--- SOURCE INFORMATION Enclosed Below ---

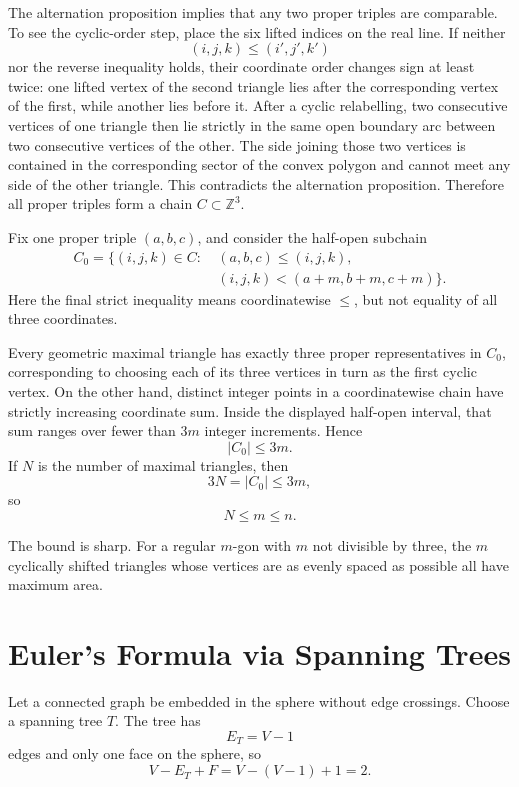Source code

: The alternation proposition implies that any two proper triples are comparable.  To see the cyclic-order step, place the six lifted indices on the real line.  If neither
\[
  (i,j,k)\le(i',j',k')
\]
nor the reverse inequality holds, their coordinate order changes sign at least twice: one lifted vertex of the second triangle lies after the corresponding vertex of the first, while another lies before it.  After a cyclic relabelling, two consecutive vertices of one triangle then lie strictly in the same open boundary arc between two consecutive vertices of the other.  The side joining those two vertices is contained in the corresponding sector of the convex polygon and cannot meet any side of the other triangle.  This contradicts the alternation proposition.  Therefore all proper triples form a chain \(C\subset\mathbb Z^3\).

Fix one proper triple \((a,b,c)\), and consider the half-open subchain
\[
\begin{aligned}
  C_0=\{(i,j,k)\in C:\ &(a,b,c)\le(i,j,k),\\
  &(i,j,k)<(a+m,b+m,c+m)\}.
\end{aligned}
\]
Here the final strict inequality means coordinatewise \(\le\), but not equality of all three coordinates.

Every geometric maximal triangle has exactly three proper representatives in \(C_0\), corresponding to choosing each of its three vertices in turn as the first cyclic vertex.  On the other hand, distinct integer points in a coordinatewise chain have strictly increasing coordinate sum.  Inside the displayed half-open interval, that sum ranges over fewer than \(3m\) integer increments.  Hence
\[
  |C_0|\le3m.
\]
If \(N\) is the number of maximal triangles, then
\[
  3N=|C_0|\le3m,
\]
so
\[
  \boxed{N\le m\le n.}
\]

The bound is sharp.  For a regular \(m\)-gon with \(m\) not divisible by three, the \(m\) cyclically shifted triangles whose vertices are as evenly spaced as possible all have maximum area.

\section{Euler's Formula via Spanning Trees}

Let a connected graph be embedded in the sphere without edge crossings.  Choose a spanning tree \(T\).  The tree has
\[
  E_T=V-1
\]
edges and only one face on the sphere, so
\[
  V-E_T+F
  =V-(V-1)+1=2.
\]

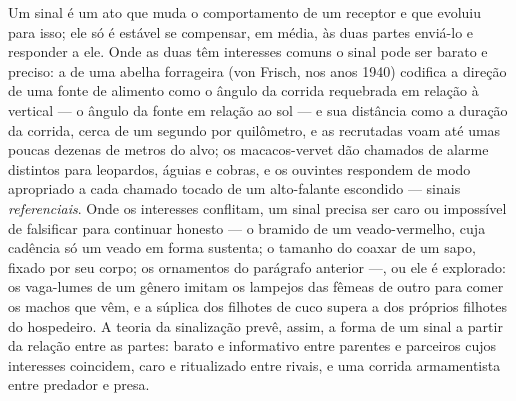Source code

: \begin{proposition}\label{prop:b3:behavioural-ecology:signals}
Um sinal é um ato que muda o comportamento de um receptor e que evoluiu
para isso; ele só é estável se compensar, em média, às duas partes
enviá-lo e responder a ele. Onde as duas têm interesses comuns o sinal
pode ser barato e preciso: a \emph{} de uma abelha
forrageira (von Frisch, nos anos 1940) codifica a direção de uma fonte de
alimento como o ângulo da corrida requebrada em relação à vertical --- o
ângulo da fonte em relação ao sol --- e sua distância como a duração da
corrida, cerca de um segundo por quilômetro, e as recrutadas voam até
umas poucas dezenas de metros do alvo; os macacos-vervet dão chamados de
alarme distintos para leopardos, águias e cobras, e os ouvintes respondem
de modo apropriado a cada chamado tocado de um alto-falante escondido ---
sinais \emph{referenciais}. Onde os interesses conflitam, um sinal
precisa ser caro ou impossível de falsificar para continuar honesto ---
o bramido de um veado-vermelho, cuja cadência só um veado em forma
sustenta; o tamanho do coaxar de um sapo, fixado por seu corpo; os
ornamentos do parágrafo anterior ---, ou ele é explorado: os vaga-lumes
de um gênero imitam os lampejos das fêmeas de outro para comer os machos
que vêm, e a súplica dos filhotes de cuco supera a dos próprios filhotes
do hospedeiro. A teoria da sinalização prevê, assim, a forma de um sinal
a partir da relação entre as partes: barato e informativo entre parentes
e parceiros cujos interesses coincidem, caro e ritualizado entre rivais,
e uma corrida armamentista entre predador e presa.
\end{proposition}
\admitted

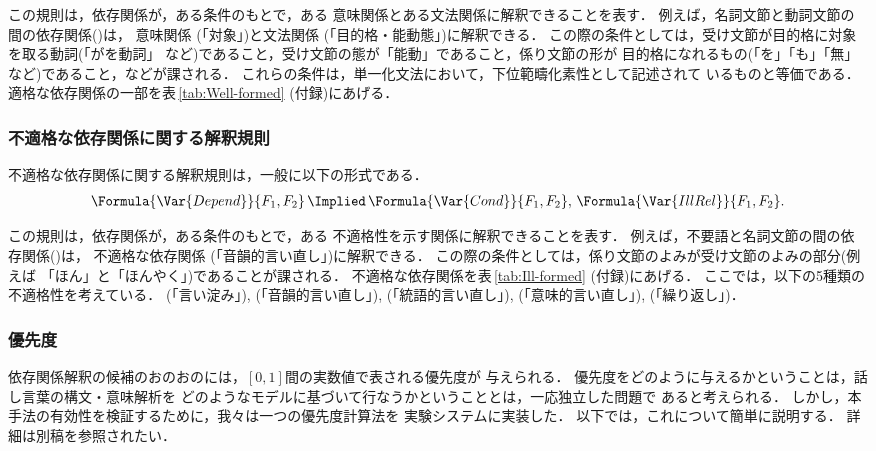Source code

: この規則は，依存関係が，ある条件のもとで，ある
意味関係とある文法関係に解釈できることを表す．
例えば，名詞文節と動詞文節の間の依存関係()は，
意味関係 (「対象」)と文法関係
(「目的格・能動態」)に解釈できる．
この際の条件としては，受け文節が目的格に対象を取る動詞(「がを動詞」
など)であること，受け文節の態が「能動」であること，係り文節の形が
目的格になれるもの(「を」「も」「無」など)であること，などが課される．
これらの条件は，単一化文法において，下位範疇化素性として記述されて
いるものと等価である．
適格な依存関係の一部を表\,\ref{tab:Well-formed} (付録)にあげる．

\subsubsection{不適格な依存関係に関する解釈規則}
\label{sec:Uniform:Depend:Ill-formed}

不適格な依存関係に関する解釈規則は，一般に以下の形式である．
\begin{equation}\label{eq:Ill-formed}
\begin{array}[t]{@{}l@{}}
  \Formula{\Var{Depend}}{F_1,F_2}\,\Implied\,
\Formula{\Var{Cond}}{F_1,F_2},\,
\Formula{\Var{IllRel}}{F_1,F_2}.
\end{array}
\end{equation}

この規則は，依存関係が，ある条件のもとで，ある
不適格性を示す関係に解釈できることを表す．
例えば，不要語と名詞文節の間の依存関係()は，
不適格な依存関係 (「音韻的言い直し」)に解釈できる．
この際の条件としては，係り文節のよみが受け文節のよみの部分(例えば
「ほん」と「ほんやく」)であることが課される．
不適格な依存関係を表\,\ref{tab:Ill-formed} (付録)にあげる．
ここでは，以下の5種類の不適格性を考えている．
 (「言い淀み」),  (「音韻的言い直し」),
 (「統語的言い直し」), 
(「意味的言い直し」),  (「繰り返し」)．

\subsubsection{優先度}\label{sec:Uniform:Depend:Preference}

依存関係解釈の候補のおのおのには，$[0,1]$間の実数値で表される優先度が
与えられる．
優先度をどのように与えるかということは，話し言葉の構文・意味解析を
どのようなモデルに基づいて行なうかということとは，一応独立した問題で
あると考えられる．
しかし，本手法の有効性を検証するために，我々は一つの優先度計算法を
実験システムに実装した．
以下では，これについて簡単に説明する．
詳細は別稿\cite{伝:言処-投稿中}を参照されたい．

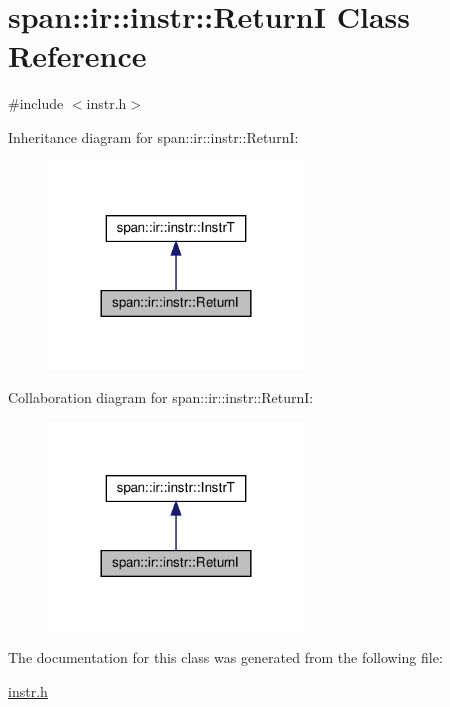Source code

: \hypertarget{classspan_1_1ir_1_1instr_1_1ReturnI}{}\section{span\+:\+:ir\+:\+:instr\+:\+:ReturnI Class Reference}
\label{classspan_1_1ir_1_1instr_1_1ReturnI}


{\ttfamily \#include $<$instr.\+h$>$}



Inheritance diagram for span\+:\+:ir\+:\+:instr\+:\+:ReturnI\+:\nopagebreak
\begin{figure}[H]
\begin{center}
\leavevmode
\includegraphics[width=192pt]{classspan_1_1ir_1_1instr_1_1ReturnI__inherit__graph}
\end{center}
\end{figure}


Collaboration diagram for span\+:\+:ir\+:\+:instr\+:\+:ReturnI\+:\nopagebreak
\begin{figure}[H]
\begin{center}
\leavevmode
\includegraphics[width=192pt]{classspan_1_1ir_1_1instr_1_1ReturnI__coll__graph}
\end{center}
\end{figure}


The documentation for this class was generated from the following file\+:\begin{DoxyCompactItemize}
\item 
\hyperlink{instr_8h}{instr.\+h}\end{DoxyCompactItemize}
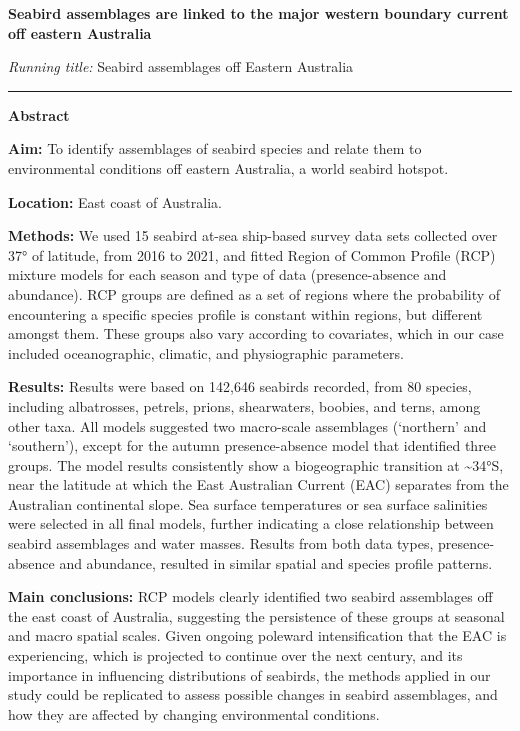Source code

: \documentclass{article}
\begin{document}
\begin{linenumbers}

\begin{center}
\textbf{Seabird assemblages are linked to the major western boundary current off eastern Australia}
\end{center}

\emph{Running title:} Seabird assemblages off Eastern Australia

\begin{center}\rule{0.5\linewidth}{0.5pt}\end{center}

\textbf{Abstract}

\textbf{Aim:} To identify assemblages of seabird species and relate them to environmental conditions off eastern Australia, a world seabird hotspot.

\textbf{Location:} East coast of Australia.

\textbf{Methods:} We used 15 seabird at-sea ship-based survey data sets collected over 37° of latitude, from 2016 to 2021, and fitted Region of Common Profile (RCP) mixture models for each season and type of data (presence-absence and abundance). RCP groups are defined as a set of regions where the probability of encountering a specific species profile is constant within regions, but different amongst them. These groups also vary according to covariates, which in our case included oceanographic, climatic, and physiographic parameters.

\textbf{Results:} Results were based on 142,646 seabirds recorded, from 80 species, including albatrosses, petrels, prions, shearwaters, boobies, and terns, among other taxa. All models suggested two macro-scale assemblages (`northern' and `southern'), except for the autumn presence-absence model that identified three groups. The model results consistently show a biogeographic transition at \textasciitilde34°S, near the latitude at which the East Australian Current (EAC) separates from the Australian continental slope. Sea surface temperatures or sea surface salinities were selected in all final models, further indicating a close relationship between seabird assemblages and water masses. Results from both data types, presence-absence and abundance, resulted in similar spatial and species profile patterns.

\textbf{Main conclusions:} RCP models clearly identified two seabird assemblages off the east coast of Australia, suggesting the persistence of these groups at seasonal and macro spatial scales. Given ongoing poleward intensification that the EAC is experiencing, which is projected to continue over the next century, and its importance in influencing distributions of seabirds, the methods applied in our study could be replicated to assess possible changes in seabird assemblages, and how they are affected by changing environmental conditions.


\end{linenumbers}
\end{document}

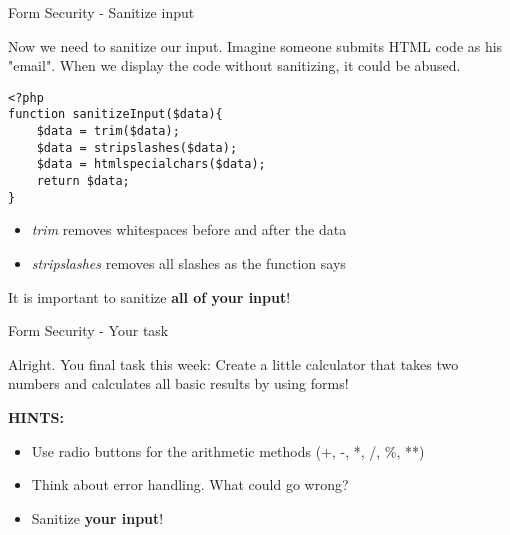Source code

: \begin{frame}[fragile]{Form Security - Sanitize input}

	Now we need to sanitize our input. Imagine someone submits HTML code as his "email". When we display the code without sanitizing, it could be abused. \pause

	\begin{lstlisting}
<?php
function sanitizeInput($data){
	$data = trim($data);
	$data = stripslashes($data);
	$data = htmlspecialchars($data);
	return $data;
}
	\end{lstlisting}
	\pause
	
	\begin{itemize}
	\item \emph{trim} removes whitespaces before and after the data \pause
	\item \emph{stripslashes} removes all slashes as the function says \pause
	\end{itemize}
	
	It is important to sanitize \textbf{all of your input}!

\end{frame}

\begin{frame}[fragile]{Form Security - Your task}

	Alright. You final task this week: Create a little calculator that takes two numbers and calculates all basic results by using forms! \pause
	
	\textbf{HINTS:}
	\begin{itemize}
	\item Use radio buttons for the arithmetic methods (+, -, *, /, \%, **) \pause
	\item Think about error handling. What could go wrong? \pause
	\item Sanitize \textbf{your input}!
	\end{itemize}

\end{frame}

--- End of Enclosed SOURCE INFORMATION ---

== WHAT TO DO ==
Repeat only the tail of the entries, exactly: the line containing "Now we need" and every line after it, to the end.

== EXERCISE ANSWER ==
	Now we need to sanitize our input. Imagine someone submits HTML code as his "email". When we display the code without sanitizing, it could be abused. \pause

	\begin{lstlisting}
<?php
function sanitizeInput($data){
	$data = trim($data);
	$data = stripslashes($data);
	$data = htmlspecialchars($data);
	return $data;
}
	\end{lstlisting}
	\pause
	
	\begin{itemize}
	\item \emph{trim} removes whitespaces before and after the data \pause
	\item \emph{stripslashes} removes all slashes as the function says \pause
	\end{itemize}
	
	It is important to sanitize \textbf{all of your input}!

\end{frame}

\begin{frame}[fragile]{Form Security - Your task}

	Alright. You final task this week: Create a little calculator that takes two numbers and calculates all basic results by using forms! \pause
	
	\textbf{HINTS:}
	\begin{itemize}
	\item Use radio buttons for the arithmetic methods (+, -, *, /, \%, **) \pause
	\item Think about error handling. What could go wrong? \pause
	\item Sanitize \textbf{your input}!
	\end{itemize}

\end{frame}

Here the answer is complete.